◆ **Exercise**:
Return only the number of lines in the data below where the word "Centellas" appears.

▼

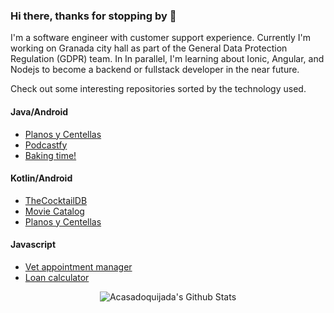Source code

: ### Hi there, thanks for stopping by 👋

I'm a software engineer with customer support experience. Currently I'm working on Granada city hall as part of the General Data Protection Regulation (GDPR) team. In In parallel, I'm learning about Ionic, Angular, and Nodejs to become a backend or fullstack developer in the near future.

Check out some interesting repositories sorted by the technology used.

#### Java/Android

- [Planos y Centellas](https://github.com/acasadoquijada/planos-y-centellas-java)
- [Podcastfy](https://github.com/acasadoquijada/Capstone-Project)
- [Baking time!](https://github.com/acasadoquijada/baking_time)

#### Kotlin/Android

- [TheCocktailDB](https://github.com/acasadoquijada/TheCocktailDB)
- [Movie Catalog](https://github.com/acasadoquijada/movie-catalog)
- [Planos y Centellas](https://github.com/acasadoquijada/planos-y-centellas-kotlin)

#### Javascript

- [Vet appointment manager](https://github.com/acasadoquijada/vet-appointment-manager)
- [Loan calculator](https://github.com/acasadoquijada/Loan-Calculator)


<div align="center">

<img align="center" src="https://github-readme-stats.vercel.app/api?username=acasadoquijada&include_all_commits=true&count_private=true&show_icons=true&line_height=20&title_color=7A7ADB&icon_color=2234AE&text_color=D3D3D3&bg_color=0,000000,130F40" alt="Acasadoquijada's Github Stats">

</br>
</br>

</div>
<!--
**acasadoquijada/acasadoquijada** is a ✨ _special_ ✨ repository because its `README.md` (this file) appears on your GitHub profile.


Here are some ideas to get you started:

- 🔭 I’m currently working on ...
- 🌱 I’m currently learning ...
- 👯 I’m looking to collaborate on ...
- 🤔 I’m looking for help with ...
- 💬 Ask me about ...
- 📫 How to reach me: ...
- 😄 Pronouns: ...
- ⚡ Fun fact: ...
-->
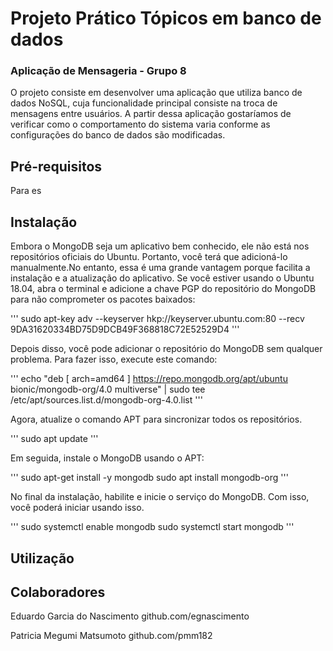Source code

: # Projeto Prático Tópicos em banco de dados
### Aplicação de Mensageria - Grupo 8

O projeto consiste em desenvolver uma aplicação que utiliza banco de dados NoSQL, cuja funcionalidade principal consiste na troca de mensagens entre usuários. A partir dessa aplicação gostaríamos de verificar como o comportamento do sistema varia conforme as configurações do banco de dados são modificadas.

## Pré-requisitos
Para es

## Instalação
Embora o MongoDB seja um aplicativo bem conhecido, ele não está nos repositórios oficiais do Ubuntu. Portanto, você terá que adicioná-lo manualmente.No entanto, essa é uma grande vantagem porque facilita a instalação e a atualização do aplicativo. Se você estiver usando o Ubuntu 18.04, abra o terminal e adicione a chave PGP do repositório do MongoDB para não comprometer os pacotes baixados:

'''
sudo apt-key adv --keyserver hkp://keyserver.ubuntu.com:80 --recv 9DA31620334BD75D9DCB49F368818C72E52529D4
'''

Depois disso, você pode adicionar o repositório do MongoDB sem qualquer problema. Para fazer isso, execute este comando:

'''
echo "deb [ arch=amd64 ] https://repo.mongodb.org/apt/ubuntu bionic/mongodb-org/4.0 multiverse" | sudo tee /etc/apt/sources.list.d/mongodb-org-4.0.list
'''

Agora, atualize o comando APT para sincronizar todos os repositórios.

'''
sudo apt update
'''

Em seguida, instale o MongoDB usando o APT:

'''
sudo apt-get install -y mongodb
sudo apt install mongodb-org
'''

No final da instalação, habilite e inicie o serviço do MongoDB. Com isso, você poderá iniciar usando isso.

'''
sudo systemctl enable mongodb
sudo systemctl start mongodb
'''

## Utilização

## Colaboradores

Eduardo Garcia do Nascimento
github.com/egnascimento


Patricia Megumi Matsumoto
github.com/pmm182



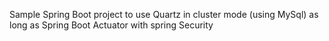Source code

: Sample Spring Boot project to use Quartz in cluster mode (using MySql) as long as Spring Boot Actuator with spring Security 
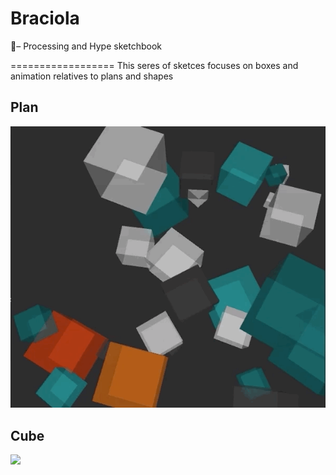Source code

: # Braciola
🐖– Processing and Hype sketchbook 

==================
This seres of sketces focuses on boxes and animation relatives to plans and shapes


## Plan
![](_gifs/plan.gif)

## Cube
![](_gifs/cube.gif)
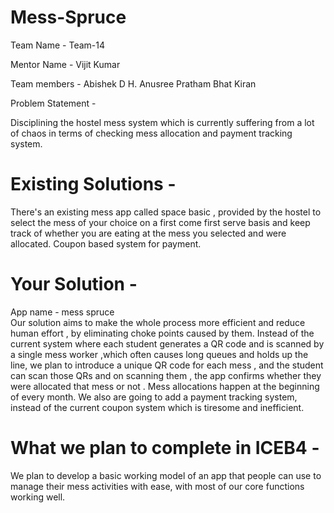 # Mess-Spruce
Team Name - Team-14

Mentor Name - Vijit Kumar

Team members - 
Abishek D
H. Anusree
Pratham Bhat
Kiran 

Problem Statement - 

Disciplining  the hostel mess system which is currently suffering from a lot of chaos in terms of checking mess allocation and payment tracking system.

# Existing Solutions - 

There's an existing mess app called space basic , provided by the hostel to select the mess of your choice on a first come first serve basis and keep track of whether you are eating at the mess you selected and were allocated.
Coupon based system for payment.

# Your Solution -
App name - mess spruce<br>
Our solution aims to make the whole process more efficient and reduce human effort , by eliminating choke points caused by them.
Instead of the current system where each student generates a QR code and is scanned by a single mess worker ,which often causes long queues and holds up the line, we plan to introduce a unique QR code for each mess , and the student can scan those QRs and on scanning them , the app confirms whether they were allocated that mess or not . Mess allocations happen at the beginning of every month.
We also are going to add a payment tracking system, instead of the current coupon system which is tiresome and inefficient.

# What we plan to complete in ICEB4 -

We plan to develop a basic working model of an app that people can use to manage their mess activities with ease, with most of our core functions working well.
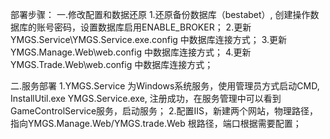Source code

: 部署步骤：
一.修改配置和数据还原
1.还原备份数据库（bestabet）, 创建操作数据库的账号密码，设置数据库启用ENABLE_BROKER；
2.更新YMGS.Service\YMGS.Service.exe.config 中数据库连接方式；
3.更新YMGS.Manage.Web\web.config 中数据库连接方式；
4.更新YMGS.Trade.Web\web.config 中数据库连接方式；

二.服务部署
1.YMGS.Service 为Windows系统服务，使用管理员方式启动CMD,
   InstallUtil.exe YMGS.Service.exe, 注册成功，在服务管理中可以看到GameControlService服务，启动服务；
2.配置IIS，新建两个网站，物理路径，指向YMGS.Manage.Web/YMGS.trade.Web 根路径，端口根据需要配置；
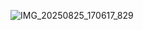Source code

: 
 ![IMG_20250825_170617_829](https://github.com/user-attachments/assets/ad6b9f8b-e26e-47fd-b58c-533fbdeb5797)



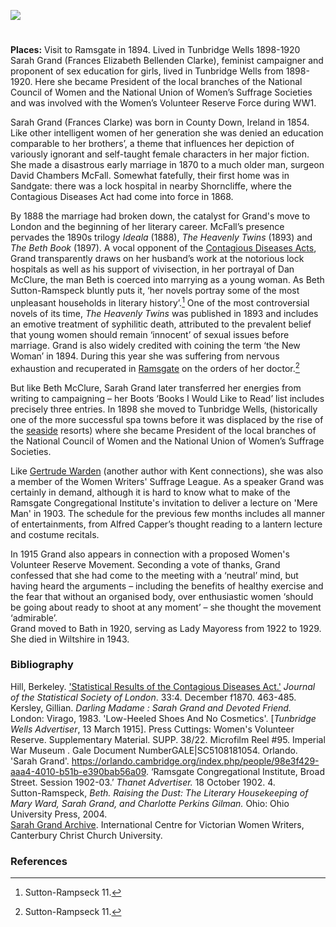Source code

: <a href="https://juncture-digital.org"><img src="https://juncture-digital.org/images/ve-button.png"></a>
<param ve-config title="Sarah Grand 1854-1943" author=" Professor Carolyn Oulton" layout="vtl" banner="https://upload.wikimedia.org/wikipedia/commons/3/34/The_Common%2C_Tunbridge_Wells._%28NBY_438791%29.jpg">

<param ve-entity eid="Q894097" aliases="Tunbridge Wells">
<param ve-entity eid="Q58752622" aliases="lock hospitals">

#

**Places:** Visit to Ramsgate in 1894. Lived in Tunbridge Wells 1898-1920   
Sarah Grand (Frances Elizabeth Bellenden Clarke), feminist campaigner and proponent of sex education for girls, lived in Tunbridge Wells from 1898-1920. Here she became President of the local branches of the National Council of Women and the National Union of Women’s Suffrage Societies and was involved with the Women’s Volunteer Reserve Force during WW1.
<param ve-image url="https://upload.wikimedia.org/wikipedia/commons/8/8a/The_Pantiles%2C_%28Royal%29_Tunbridge_Wells%2C_Kent%2C_England%2C_ca._1895.jpg" label="The Pantiles, (Royal) Tunbridge Wells, Kent, England, ca. 1895.jpg" attribution=" Detroit Publishing Co., under license from Photoglob Zürich, Public domain, via Wikimedia Commons">
<param ve-map center="Q894097" zoom="10">

Sarah Grand (Frances Clarke) was born in County Down, Ireland in 1854. Like other intelligent women of her generation she was denied an education comparable to her brothers’, a theme that influences her depiction of variously ignorant and self-taught female characters in her major fiction. She made a disastrous early marriage in 1870 to a much older man, surgeon David Chambers McFall. Somewhat fatefully, their first home was in Sandgate: there was a lock hospital in nearby Shorncliffe, where the Contagious Diseases Act had come into force in 1868.
<param ve-map center="Q190684" zoom="10">
<param ve-image url="https://raw.githubusercontent.com/kent-map/kent/main/19c/images/SG%20passport.jpeg" label="Sarah Grand's passport" attribution="Sarah Grand's passport © International Centre for Victorian Women Writers">

By 1888 the marriage had broken down, the catalyst for Grand's move to London and the beginning of her literary career. McFall’s presence pervades the 1890s trilogy _Ideala_ (1888), _The Heavenly Twins_ (1893) and _The Beth Book_ (1897). A vocal opponent of the [Contagious Diseases Acts](/19c/19c-contagious-diseases), Grand transparently draws on her husband’s work at the notorious lock hospitals as well as his support of vivisection, in her portrayal of Dan McClure, the man Beth is coerced into marrying as a young woman. As Beth Sutton-Ramspeck bluntly puts it, ‘her novels portray some of the most unpleasant households in literary history’.[^ref1]  One of the most controversial novels of its time, _The Heavenly Twins_ was published in 1893 and includes an emotive treatment of syphilitic death, attributed to the prevalent belief that young women should remain ‘innocent’ of sexual issues before marriage. Grand is also widely credited with coining the term ‘the New Woman’ in 1894. During this year she was suffering from nervous exhaustion and recuperated in [Ramsgate](/19c/19c-ramsgate) on the orders of her doctor.[^ref1]
<param ve-map center="Q84" zoom="10">
<param ve-image url="https://upload.wikimedia.org/wikipedia/commons/5/52/Sarah_Grand_by_Mendelssohn.jpg" label="Sarah Grand by Mendelssohn.jpg" attribution="Hayman Seleg Mendelssohn, Public domain, via Wikimedia Commons">

But like Beth McClure, Sarah Grand later transferred her energies from writing to campaigning – her Boots ‘Books I Would Like to Read’ list includes precisely three entries. In 1898 she moved to Tunbridge Wells, (historically one of the more successful spa towns before it was displaced by the rise of the [seaside](/19c/19c-seaside) resorts) where she became President of the local branches of the National Council of Women and the National Union of Women’s Suffrage Societies. 
<param ve-image url="https://stor.artstor.org/stor/ce0b8389-e980-4597-8f6c-630eaba57b53" label="Taking the Waters - the original spring. The Pantiles, Tunbridge Wells" attribution="H.G. Groves, Tunbridge Wells">

Like [Gertrude Warden](/19c/19c-gertrude-warden-biography) (another author with Kent connections), she was also a member of the Women Writers' Suffrage League. As a speaker Grand was certainly in demand, although it is hard to know what to make of the Ramsgate Congregational Institute's invitation to deliver a lecture on 'Mere Man' in 1903. The schedule for the previous few months includes all manner of entertainments, from Alfred Capper’s thought reading to a lantern lecture and costume recitals.
<param ve-image url="https://upload.wikimedia.org/wikipedia/commons/f/fb/National_Union_Women%27s_Suffrage_shop_on_18_Crescent_Road%2C_Tunbridge_Wells.jpg" label="NUWSS shop on 18 Crescent Road, Tunbridge Wells" attribution="LSE Library, No restrictions, via Wikimedia Commons">

In 1915 Grand also appears in connection with a proposed Women's Volunteer Reserve Movement. Seconding a vote of thanks, Grand confessed that she had come to the meeting with a ‘neutral’ mind, but having heard the arguments – including the benefits of healthy exercise and the fear that without an organised body, over enthusiastic women ‘should be going about ready to shoot at any moment’ – she thought the movement ‘admirable’.     
Grand moved to Bath in 1920, serving as Lady Mayoress from 1922 to 1929. She died in Wiltshire in 1943. 
<param ve-image url="https://upload.wikimedia.org/wikipedia/commons/a/ae/THE_WOMENS_VOLUNTEER_RESERVE_ON_THE_HOME_FRONT%2C_1914-1918_Q107999.jpg" label="THE WOMENS VOLUNTEER RESERVE ON THE HOME FRONT, 1914-1918 Q107999.jpg" attribution="British official photographer, Public domain, via Wikimedia Commons">   

### Bibliography

Hill, Berkeley. ['Statistical Results of the Contagious Diseases Act.'](https://www.jstor.org/stable/pdf/2338849.pdf?refreqid=excelsior%3Aed2e8c490a44370a22979ceafd395737&ab_segments=&origin=&acceptTC=1) _Journal of the Statistical Society of London_. 33:4. December f1870. 463-485.
Kersley, Gillian. _Darling Madame : Sarah Grand and Devoted Friend._ London: Virago, 1983.
'Low-Heeled Shoes And No Cosmetics'. [_Tunbridge Wells Advertiser_, 13 March 1915]. Press Cuttings: Women's Volunteer Reserve. Supplementary Material. SUPP. 38/22. Microfilm Reel #95. Imperial War Museum . Gale Document NumberGALE|SC5108181054. 
Orlando. 'Sarah Grand'. https://orlando.cambridge.org/index.php/people/98e3f429-aaa4-4010-b51b-e390bab56a09.
‘Ramsgate Congregational Institute, Broad Street. Session 1902-03.’ _Thanet Advertiser._ 18 October 1902. 4.   
Sutton-Ramspeck, _Beth. Raising the Dust: The Literary Housekeeping of Mary Ward, Sarah Grand, and Charlotte Perkins Gilman._ Ohio: Ohio University Press, 2004.   
[Sarah Grand Archive](https://www.canterbury.ac.uk/arts-and-humanities/school-of-humanities/research/victorian-women-writers/icvww-research-projects-and-events/sarah-grand-collection.aspx). International Centre for Victorian Women Writers, Canterbury Christ Church University.  
<param ve-image url="https://stor.artstor.org/stor/f37d719d-5638-49d9-973f-bcfc0995e197" label="Queen's Grove, Tunbridge Wells" attribution="H.G. Groves, Tunbridge Wells">

### References

[^ref1]: Sutton-Rampseck 11.
[^ref1]: Kersley 86.
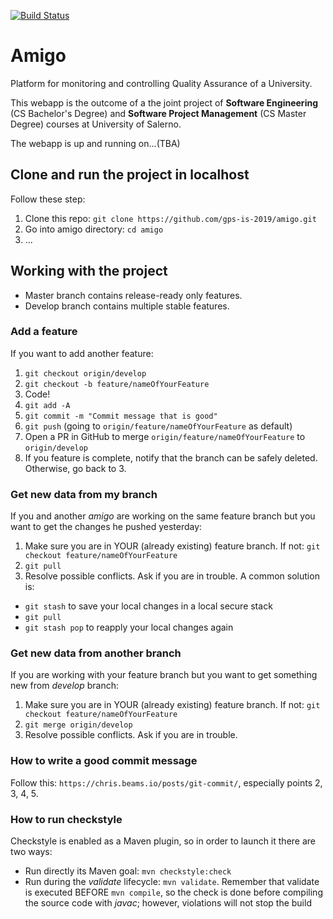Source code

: [![Build Status](https://travis-ci.com/gps-is-2019/amigo.svg?branch=master)](https://travis-ci.com/gps-is-2019/amigo)

# Amigo

Platform for monitoring and controlling Quality Assurance of a University.

This webapp is the outcome of a the joint project of **Software Engineering** (CS Bachelor's Degree) and **Software Project Management** (CS Master Degree) courses at University of Salerno.

The webapp is up and running on...(TBA)

## Clone and run the project in localhost

Follow these step:

1. Clone this repo: `git clone https://github.com/gps-is-2019/amigo.git` 
2. Go into amigo directory: `cd amigo`
3. ...

## Working with the project

- Master branch contains release-ready only features.  
- Develop branch contains multiple stable features.

### Add a feature

If you want to add another feature:

1. `git checkout origin/develop`
2. `git checkout -b feature/nameOfYourFeature`
3. Code!
4. `git add -A`
5. `git commit -m "Commit message that is good"`
6. `git push` (going to `origin/feature/nameOfYourFeature` as default)
7. Open a PR in GitHub to merge `origin/feature/nameOfYourFeature` to `origin/develop`
8. If you feature is complete, notify that the branch can be safely deleted. Otherwise, go back to 3.

### Get new data from my branch

If you and another *amigo* are working on the same feature branch but you want to get the changes he pushed yesterday:

1. Make sure you are in YOUR (already existing) feature branch. If not: `git checkout feature/nameOfYourFeature`
2. `git pull`
3. Resolve possible conflicts. Ask if you are in trouble. A common solution is:
  - `git stash` to save your local changes in a local secure stack
  - `git pull`
  - `git stash pop` to reapply your local changes again

### Get new data from another branch

If you are working with your feature branch but you want to get something new from *develop* branch:

1. Make sure you are in YOUR (already existing) feature branch. If not: `git checkout feature/nameOfYourFeature`
2. `git merge origin/develop`
3. Resolve possible conflicts. Ask if you are in trouble.

### How to write a good commit message

Follow this: `https://chris.beams.io/posts/git-commit/`, especially points 2, 3, 4, 5.

### How to run checkstyle

Checkstyle is enabled as a Maven plugin, so in order to launch it there are two ways:

- Run directly its Maven goal: `mvn checkstyle:check`
- Run during the *validate* lifecycle: `mvn validate`. Remember that validate is executed BEFORE `mvn compile`, so the check is done before compiling the source code with *javac*; however, violations will not stop the build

▲

◆ **Result**:
2